### EXERCISE DESCRIPTION
Reproduce precisely the lines between the start of the data below and the line with "- fd3c32f6: 🤖", both included.

### MATERIAL SUPPLIED
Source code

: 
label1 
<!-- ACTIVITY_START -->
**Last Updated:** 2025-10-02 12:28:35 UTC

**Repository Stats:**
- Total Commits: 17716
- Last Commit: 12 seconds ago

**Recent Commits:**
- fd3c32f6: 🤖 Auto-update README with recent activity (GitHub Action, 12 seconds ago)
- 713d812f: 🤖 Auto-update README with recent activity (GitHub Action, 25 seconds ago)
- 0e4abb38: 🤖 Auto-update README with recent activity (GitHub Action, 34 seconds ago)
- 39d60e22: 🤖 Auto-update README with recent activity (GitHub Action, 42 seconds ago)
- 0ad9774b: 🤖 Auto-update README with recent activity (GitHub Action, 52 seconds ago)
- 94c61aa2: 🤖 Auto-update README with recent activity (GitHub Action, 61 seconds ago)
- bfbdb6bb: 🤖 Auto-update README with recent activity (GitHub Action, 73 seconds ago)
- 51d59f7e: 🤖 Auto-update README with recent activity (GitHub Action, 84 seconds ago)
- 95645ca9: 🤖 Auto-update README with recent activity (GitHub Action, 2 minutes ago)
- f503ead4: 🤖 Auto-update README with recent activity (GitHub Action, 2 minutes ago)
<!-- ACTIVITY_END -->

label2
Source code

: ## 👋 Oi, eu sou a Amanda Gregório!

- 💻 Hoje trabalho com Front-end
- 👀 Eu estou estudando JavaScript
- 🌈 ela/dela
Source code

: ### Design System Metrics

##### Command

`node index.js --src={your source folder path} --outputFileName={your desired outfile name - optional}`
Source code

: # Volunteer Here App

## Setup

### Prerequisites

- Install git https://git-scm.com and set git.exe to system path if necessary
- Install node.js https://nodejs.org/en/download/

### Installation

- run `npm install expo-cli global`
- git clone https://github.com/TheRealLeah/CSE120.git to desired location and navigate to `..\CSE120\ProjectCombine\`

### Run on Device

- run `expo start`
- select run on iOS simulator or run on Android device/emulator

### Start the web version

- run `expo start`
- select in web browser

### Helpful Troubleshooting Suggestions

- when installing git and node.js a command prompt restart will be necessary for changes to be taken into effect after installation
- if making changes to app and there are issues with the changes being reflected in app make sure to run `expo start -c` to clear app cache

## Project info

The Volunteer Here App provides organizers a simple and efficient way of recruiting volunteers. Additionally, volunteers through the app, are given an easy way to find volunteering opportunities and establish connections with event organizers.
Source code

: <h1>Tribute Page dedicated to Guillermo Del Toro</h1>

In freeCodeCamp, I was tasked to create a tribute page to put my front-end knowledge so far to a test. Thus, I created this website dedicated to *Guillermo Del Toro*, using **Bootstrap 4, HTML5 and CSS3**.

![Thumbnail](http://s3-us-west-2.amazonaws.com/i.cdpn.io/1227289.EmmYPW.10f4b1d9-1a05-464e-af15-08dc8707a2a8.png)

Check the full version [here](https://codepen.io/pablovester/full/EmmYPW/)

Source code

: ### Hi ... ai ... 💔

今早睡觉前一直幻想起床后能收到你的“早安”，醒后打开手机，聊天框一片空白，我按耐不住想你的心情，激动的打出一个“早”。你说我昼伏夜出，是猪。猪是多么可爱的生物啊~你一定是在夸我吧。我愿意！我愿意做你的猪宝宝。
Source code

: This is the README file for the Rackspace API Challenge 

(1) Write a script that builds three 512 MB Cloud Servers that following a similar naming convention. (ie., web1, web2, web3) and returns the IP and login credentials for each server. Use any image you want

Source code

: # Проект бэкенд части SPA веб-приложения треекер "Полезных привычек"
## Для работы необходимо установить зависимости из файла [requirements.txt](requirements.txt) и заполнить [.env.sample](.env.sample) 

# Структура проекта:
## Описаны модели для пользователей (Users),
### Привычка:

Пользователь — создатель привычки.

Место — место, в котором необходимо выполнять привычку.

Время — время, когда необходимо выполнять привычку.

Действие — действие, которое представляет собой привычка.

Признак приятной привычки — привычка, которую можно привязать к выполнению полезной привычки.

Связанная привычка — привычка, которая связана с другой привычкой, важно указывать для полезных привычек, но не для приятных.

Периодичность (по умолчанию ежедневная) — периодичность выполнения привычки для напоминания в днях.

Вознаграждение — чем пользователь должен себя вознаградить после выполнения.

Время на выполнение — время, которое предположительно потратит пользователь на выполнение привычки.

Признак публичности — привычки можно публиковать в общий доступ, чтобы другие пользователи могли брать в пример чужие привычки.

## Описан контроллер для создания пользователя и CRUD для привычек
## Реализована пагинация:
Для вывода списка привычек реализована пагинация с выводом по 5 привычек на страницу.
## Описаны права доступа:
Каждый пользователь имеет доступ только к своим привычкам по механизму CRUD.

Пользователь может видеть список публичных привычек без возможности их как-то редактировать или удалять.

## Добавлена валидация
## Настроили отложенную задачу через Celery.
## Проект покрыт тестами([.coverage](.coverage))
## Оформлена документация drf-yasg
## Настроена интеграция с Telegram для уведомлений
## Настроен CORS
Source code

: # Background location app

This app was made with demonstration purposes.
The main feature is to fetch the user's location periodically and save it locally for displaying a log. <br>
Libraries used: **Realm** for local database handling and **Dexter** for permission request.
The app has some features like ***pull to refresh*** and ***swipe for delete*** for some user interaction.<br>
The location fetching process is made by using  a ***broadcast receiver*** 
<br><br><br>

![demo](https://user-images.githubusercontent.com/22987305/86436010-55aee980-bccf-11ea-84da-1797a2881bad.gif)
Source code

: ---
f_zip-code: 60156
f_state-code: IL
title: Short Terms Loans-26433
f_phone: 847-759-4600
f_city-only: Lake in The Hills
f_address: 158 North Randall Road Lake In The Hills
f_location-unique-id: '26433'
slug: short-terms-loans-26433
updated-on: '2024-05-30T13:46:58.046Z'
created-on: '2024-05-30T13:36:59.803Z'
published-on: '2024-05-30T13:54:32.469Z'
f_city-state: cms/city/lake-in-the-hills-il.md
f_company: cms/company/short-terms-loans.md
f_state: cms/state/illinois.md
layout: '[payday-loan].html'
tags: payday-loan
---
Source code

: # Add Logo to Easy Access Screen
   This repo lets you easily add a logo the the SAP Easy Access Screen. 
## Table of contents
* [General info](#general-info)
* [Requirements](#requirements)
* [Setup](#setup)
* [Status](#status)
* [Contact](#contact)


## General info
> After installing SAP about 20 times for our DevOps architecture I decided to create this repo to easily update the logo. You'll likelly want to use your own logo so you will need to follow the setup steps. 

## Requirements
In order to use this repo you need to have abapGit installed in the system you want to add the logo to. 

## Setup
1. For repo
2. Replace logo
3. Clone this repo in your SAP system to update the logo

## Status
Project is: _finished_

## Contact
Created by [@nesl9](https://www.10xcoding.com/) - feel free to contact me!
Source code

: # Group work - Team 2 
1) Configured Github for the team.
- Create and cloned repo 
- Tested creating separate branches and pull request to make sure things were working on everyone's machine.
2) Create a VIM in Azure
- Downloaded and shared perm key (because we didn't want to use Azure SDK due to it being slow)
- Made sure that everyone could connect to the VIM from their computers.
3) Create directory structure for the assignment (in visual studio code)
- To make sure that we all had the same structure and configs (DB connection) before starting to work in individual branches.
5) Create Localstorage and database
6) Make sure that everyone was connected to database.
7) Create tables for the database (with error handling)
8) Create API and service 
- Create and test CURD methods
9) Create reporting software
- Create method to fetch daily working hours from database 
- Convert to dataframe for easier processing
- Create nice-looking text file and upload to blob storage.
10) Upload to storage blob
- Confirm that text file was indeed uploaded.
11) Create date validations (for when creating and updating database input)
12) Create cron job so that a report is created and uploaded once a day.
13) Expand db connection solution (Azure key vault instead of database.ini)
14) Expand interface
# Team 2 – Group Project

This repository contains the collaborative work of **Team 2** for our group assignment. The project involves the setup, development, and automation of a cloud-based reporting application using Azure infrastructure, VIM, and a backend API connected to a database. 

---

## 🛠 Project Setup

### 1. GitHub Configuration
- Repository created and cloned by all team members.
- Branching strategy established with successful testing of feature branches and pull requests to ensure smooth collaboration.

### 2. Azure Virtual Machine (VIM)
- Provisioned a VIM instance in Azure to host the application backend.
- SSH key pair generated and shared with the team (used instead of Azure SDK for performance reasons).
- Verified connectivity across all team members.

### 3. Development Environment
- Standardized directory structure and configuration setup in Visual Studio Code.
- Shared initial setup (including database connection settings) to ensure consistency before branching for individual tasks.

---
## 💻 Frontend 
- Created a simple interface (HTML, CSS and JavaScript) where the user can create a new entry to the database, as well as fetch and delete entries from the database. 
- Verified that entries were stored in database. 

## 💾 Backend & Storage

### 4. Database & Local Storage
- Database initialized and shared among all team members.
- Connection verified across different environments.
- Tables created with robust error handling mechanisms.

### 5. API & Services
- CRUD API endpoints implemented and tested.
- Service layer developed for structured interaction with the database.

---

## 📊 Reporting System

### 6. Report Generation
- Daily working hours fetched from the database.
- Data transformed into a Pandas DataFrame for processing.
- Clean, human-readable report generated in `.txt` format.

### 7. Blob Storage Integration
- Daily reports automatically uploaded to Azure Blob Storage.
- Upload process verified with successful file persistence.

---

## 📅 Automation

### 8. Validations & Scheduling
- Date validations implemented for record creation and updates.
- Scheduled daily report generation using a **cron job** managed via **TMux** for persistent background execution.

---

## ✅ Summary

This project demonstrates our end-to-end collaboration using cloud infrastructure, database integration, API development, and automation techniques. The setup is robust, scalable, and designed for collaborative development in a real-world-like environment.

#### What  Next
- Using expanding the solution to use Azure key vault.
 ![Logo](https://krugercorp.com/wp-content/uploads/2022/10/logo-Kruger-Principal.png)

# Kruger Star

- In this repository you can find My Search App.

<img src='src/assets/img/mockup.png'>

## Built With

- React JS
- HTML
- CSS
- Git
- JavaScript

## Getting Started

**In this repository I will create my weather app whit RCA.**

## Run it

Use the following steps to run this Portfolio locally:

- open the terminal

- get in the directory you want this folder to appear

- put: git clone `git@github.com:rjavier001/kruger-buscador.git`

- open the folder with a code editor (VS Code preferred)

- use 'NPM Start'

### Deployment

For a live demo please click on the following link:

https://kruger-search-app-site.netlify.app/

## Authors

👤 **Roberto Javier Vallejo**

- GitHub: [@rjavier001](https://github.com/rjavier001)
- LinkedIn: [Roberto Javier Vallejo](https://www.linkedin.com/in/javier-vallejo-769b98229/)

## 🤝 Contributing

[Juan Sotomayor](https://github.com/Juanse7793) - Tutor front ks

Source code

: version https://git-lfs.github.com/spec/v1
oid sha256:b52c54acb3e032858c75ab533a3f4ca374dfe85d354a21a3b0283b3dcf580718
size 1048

### EXPECTED OUTPUT
Source code

: 
label1 
<!-- ACTIVITY_START -->
**Last Updated:** 2025-10-02 12:28:35 UTC

**Repository Stats:**
- Total Commits: 17716
- Last Commit: 12 seconds ago

**Recent Commits:**
- fd3c32f6: 🤖 Auto-update README with recent activity (GitHub Action, 12 seconds ago)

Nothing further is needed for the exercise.